• TASK ITEM
Scan the records for the word "authSiteGet". Report each line where it occurs.

• PROVIDED DATA
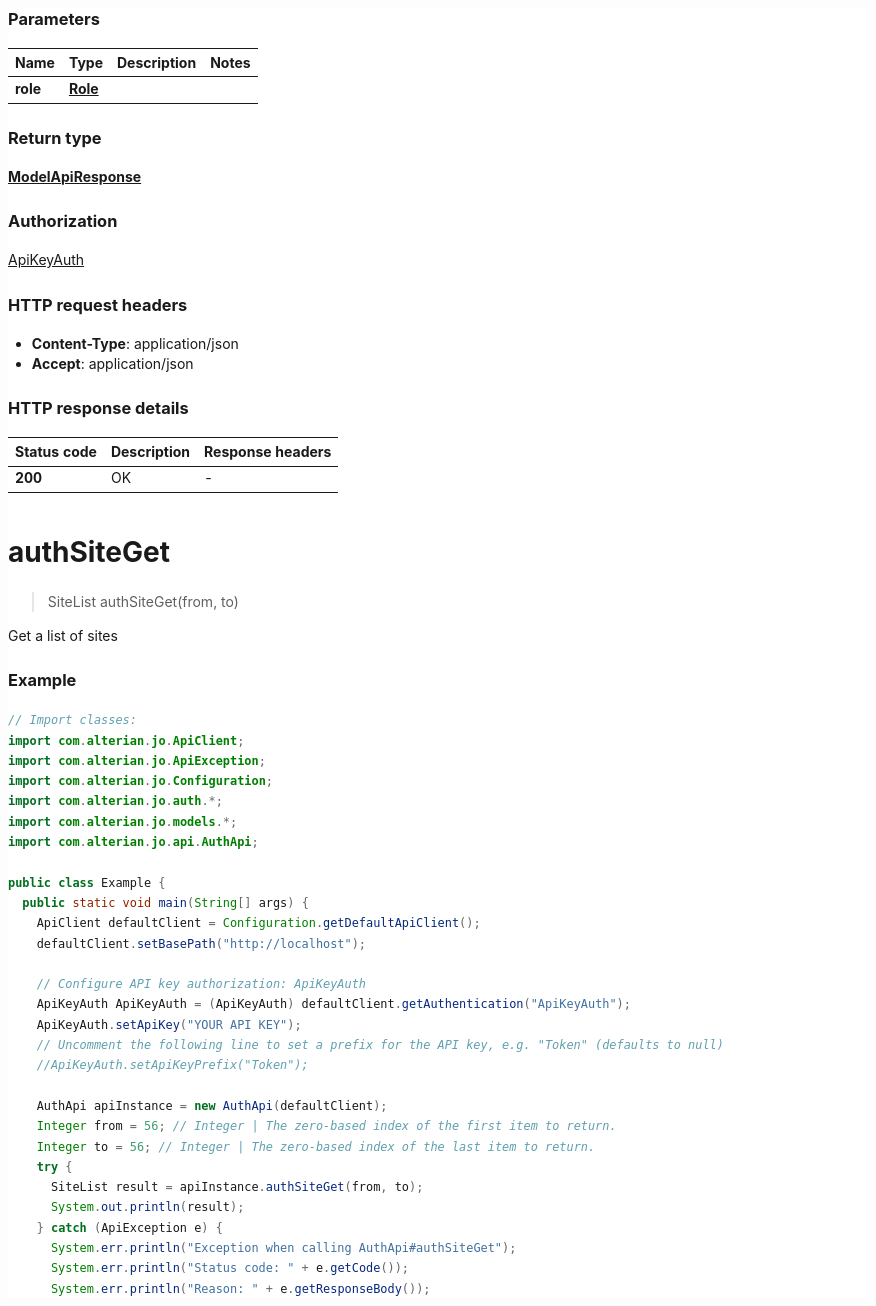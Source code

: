 ### Parameters

| Name | Type | Description  | Notes |
|------------- | ------------- | ------------- | -------------|
| **role** | [**Role**](Role.md)|  | |

### Return type

[**ModelApiResponse**](ModelApiResponse.md)

### Authorization

[ApiKeyAuth](../README.md#ApiKeyAuth)

### HTTP request headers

 - **Content-Type**: application/json
 - **Accept**: application/json

### HTTP response details
| Status code | Description | Response headers |
|-------------|-------------|------------------|
| **200** | OK |  -  |

<a id="authSiteGet"></a>
# **authSiteGet**
> SiteList authSiteGet(from, to)

Get a list of sites

### Example
```java
// Import classes:
import com.alterian.jo.ApiClient;
import com.alterian.jo.ApiException;
import com.alterian.jo.Configuration;
import com.alterian.jo.auth.*;
import com.alterian.jo.models.*;
import com.alterian.jo.api.AuthApi;

public class Example {
  public static void main(String[] args) {
    ApiClient defaultClient = Configuration.getDefaultApiClient();
    defaultClient.setBasePath("http://localhost");
    
    // Configure API key authorization: ApiKeyAuth
    ApiKeyAuth ApiKeyAuth = (ApiKeyAuth) defaultClient.getAuthentication("ApiKeyAuth");
    ApiKeyAuth.setApiKey("YOUR API KEY");
    // Uncomment the following line to set a prefix for the API key, e.g. "Token" (defaults to null)
    //ApiKeyAuth.setApiKeyPrefix("Token");

    AuthApi apiInstance = new AuthApi(defaultClient);
    Integer from = 56; // Integer | The zero-based index of the first item to return.
    Integer to = 56; // Integer | The zero-based index of the last item to return.
    try {
      SiteList result = apiInstance.authSiteGet(from, to);
      System.out.println(result);
    } catch (ApiException e) {
      System.err.println("Exception when calling AuthApi#authSiteGet");
      System.err.println("Status code: " + e.getCode());
      System.err.println("Reason: " + e.getResponseBody());
```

• FINISHED TASK
<a id="authSiteGet"></a>
# **authSiteGet**
> SiteList authSiteGet(from, to)
      SiteList result = apiInstance.authSiteGet(from, to);
      System.err.println("Exception when calling AuthApi#authSiteGet");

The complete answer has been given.